Our eldest is a very rules-oriented child. I know that if she’s given a task to complete, it will be completed immediately, efficiently and correctly. She gets impatient with things that aren’t done according to her standards and has burned a few bridges with roommates. She likes and lives by her rules. I can’t compare her to my other two.
Our middle child was always our 60s child. When she was in elementary school, we had to make sure we left the house 45 minutes earlier to walk to school. (The school was a distance of 10 minutes- so, the eldest left with a neighbor every morning). The middle child was so busy looking at flowers, birds, colors, etc. and appeared to be completely unaware that she was on her way to school. Rules and timelines just didn’t work for her.
Our youngest was/is quiet, efficient, and always wanted to be happy. He’s very methodical and is always trying to please his family and friends. This is a child who raced home, after school, because he had given his lunch to another child who didn’t have a lunch, so we had to pack him two lunches every day. He always received sports and academic awards for being kind, well liked and respected. He wanted to go to schools where he could be a help.
These personalities have stayed with them and all three receive and do things in their own manner. Each child has been successful because they learned how to work within their own system and we learned we couldn’t force anything differently.
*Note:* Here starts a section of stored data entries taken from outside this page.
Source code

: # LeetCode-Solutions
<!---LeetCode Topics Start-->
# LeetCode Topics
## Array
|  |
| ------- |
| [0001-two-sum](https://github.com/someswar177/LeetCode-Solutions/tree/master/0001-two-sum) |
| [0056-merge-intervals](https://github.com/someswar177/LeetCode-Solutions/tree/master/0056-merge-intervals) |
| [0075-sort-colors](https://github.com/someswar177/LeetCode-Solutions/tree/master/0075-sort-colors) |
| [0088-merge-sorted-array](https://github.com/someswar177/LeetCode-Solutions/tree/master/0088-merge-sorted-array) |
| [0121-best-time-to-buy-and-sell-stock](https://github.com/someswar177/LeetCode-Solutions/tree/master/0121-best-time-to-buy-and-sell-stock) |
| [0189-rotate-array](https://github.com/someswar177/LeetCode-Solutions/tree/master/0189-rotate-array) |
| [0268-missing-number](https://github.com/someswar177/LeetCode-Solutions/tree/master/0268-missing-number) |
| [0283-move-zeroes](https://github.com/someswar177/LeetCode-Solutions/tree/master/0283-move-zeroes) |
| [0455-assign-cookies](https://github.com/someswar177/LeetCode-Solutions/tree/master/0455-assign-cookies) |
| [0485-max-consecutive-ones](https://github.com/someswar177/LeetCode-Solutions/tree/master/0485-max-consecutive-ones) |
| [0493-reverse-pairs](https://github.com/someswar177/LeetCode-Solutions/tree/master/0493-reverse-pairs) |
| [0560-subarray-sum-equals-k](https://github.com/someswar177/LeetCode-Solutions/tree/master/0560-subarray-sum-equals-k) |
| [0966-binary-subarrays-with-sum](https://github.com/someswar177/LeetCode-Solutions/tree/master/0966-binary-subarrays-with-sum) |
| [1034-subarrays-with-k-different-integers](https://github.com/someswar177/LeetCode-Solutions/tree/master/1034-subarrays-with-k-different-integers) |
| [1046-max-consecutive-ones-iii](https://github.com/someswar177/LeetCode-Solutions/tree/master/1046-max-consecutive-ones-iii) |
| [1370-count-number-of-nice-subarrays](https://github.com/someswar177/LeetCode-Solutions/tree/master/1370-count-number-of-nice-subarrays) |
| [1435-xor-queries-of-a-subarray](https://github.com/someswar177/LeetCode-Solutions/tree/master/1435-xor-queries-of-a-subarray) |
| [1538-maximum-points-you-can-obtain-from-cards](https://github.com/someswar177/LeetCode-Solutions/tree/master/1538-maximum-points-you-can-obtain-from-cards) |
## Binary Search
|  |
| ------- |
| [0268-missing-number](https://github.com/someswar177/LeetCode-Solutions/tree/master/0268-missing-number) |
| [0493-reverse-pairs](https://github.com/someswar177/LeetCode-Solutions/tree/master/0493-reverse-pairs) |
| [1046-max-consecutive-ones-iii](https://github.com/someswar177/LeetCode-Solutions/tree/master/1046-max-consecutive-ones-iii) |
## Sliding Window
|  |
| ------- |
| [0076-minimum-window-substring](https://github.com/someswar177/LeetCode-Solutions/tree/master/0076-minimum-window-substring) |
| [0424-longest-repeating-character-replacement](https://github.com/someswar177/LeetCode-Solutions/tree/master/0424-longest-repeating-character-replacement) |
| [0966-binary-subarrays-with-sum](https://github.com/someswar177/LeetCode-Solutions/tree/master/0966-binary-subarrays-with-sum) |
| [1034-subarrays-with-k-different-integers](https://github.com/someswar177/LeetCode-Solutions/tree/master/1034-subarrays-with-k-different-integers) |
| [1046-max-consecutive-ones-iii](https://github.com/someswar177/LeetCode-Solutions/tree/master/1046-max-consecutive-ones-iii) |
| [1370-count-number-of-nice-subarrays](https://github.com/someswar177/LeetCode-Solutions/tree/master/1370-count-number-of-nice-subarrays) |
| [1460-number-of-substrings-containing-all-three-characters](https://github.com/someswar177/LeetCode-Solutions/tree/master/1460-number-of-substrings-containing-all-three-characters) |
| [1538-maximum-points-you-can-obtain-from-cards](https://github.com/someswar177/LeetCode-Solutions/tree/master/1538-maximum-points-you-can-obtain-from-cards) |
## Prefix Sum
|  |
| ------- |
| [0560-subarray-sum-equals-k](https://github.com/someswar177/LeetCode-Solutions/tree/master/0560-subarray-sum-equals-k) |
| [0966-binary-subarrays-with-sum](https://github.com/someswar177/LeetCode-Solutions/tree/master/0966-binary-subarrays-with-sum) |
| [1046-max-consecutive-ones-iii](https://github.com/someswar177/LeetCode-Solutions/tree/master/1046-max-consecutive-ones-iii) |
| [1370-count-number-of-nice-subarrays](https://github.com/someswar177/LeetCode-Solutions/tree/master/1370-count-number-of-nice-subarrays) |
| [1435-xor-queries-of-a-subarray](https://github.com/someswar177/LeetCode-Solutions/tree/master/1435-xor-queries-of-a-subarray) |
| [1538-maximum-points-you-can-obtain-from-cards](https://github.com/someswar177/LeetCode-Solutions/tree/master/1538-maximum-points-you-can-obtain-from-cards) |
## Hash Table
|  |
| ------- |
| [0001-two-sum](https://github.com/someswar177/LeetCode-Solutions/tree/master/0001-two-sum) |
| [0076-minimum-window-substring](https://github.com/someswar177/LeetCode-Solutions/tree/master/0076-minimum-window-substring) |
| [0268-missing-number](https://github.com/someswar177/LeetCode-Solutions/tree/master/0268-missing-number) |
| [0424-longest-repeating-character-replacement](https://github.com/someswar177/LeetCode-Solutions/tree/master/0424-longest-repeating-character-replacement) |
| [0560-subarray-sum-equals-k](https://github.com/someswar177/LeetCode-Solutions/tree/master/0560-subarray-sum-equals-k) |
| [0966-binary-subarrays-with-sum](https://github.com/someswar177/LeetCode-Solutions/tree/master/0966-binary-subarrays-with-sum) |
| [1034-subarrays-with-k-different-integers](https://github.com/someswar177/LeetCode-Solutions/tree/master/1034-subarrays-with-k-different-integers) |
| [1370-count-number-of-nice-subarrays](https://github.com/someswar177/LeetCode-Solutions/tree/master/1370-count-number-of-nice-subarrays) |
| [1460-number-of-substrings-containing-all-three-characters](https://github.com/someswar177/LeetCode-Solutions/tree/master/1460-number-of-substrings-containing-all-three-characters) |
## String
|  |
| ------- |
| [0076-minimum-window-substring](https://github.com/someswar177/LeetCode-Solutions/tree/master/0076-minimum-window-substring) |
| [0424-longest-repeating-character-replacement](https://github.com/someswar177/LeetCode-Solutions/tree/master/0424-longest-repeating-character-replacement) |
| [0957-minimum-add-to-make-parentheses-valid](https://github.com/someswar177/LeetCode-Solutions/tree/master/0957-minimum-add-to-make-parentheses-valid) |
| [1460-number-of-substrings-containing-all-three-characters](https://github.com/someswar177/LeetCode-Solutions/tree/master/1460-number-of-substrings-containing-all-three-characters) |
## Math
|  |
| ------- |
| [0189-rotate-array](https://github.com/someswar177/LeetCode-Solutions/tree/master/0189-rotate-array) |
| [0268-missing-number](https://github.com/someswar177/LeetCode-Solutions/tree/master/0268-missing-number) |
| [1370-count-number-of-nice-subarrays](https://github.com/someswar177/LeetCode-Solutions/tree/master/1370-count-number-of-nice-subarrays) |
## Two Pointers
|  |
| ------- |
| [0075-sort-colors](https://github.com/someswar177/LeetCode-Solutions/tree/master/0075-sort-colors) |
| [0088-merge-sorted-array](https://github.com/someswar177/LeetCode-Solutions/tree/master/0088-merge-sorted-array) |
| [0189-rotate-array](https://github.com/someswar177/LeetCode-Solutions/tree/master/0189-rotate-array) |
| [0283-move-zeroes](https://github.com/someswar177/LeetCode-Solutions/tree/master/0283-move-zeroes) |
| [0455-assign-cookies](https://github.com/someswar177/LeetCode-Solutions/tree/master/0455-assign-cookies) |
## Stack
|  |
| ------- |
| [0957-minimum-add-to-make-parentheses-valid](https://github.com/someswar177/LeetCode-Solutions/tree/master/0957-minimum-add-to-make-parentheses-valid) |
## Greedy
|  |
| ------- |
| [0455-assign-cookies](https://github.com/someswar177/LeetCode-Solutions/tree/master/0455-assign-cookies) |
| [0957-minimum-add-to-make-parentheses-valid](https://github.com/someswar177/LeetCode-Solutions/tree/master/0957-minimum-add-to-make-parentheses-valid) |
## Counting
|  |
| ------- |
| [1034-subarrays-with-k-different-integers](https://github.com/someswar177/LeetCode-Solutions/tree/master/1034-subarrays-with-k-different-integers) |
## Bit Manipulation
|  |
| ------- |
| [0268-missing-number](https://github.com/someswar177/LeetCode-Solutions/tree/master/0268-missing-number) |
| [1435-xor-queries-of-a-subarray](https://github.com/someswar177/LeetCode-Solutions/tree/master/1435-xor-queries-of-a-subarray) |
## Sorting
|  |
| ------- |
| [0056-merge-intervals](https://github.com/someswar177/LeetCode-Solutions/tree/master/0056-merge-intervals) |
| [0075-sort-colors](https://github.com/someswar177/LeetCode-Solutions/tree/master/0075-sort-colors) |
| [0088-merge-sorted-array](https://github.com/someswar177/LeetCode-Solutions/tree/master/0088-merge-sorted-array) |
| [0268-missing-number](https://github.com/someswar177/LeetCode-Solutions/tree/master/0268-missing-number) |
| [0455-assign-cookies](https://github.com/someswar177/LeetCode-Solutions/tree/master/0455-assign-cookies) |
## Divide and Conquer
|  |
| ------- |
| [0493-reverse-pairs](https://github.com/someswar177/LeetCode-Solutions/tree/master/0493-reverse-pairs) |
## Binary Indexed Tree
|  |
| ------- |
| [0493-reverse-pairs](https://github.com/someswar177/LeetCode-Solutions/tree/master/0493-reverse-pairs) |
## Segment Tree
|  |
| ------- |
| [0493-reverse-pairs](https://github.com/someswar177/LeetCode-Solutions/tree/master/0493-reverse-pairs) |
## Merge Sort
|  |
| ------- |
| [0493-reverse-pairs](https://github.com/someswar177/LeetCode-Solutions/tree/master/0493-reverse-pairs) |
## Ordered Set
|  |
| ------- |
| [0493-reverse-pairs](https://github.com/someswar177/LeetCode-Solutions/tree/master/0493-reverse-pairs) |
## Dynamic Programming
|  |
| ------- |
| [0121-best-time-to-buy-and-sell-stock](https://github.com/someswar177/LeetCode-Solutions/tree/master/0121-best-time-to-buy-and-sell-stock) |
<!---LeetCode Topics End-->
The point is, each child cannot be compared. You’ve set up your elder daughter as the “goddess”, and the example, to which you want your younger child to aspire to, and that’s not going to happen. If anything you’re building resentment and that’s not fair to you and your children.
As parents, of “adult” children, we can’t control every minute of what happens once they leave our home. What we do hope is that the example we have set, in our daily routines, is some thing that they will use to judge right and wrong.
If our middle child had been asked, or limited, to our choices for colleges, there is no way we would have seen her thrive. The limits, that we gave to all three, were that they had to stay within the college budget.
Also, from my personal experience, the people who choose speech and language pathology, as a major, are really driven. This is a tough major because it requires lots of research and reading - daily, @thumper1 can attest to that. You make friends immediately because you have to work together to capture all of the information for this major. In other words, for this major, you have to hit the ground running. She will be extremely busy just trying to keep up with the workload.
I have to agree that you need to loosen the leash a little. If you give her an inch, she may take a mile, but she will ultimately have to take responsibility for her adult actions. Did she get the 18-year-old “adult” speech? The scary “whatever you do, over the age of 18, cannot be fixed by anyone but you?” It hits them with a dose of reality. Our high school offered it to kids and whatever parent wanted to listen to it.